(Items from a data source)
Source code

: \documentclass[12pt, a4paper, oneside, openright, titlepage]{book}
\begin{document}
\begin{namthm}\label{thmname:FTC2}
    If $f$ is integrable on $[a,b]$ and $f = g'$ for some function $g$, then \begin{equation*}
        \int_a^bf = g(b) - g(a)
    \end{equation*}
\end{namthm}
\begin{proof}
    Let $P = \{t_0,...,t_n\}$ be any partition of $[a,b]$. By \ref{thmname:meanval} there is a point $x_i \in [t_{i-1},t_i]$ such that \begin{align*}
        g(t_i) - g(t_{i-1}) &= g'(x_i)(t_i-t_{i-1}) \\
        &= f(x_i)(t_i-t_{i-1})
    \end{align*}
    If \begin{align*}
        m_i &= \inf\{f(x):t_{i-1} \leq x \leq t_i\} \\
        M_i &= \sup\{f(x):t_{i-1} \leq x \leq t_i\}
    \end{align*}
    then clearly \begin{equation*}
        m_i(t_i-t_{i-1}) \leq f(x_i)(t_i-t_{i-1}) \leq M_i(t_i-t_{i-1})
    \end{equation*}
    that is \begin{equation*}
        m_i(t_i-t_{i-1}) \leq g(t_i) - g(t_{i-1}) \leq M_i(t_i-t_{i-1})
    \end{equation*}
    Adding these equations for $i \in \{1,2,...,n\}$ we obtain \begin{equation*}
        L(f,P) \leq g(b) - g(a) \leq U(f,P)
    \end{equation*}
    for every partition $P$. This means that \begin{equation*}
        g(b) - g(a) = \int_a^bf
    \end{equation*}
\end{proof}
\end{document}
---
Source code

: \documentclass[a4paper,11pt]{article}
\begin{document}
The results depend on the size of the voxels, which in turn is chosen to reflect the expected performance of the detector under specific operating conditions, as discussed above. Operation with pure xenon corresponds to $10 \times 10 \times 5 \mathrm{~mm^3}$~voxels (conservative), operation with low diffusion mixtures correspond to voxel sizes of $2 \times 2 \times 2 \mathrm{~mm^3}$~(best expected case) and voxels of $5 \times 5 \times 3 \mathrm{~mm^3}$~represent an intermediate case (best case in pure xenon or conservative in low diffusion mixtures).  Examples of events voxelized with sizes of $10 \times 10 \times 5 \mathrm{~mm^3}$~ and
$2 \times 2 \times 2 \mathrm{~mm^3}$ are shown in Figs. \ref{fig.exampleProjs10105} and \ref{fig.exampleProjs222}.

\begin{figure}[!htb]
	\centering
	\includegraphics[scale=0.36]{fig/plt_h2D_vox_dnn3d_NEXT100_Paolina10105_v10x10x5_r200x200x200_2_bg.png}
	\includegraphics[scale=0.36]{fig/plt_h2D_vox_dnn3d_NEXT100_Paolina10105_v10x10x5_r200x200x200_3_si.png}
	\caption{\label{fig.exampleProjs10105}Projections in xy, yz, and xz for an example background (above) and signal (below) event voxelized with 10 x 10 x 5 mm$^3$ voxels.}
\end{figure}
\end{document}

> **How to complete this task**: Check the entries above for the word "documentclass" and copy every line where it turns up.

> **Result for this task**:
: \documentclass[12pt, a4paper, oneside, openright, titlepage]{book}
: \documentclass[a4paper,11pt]{article}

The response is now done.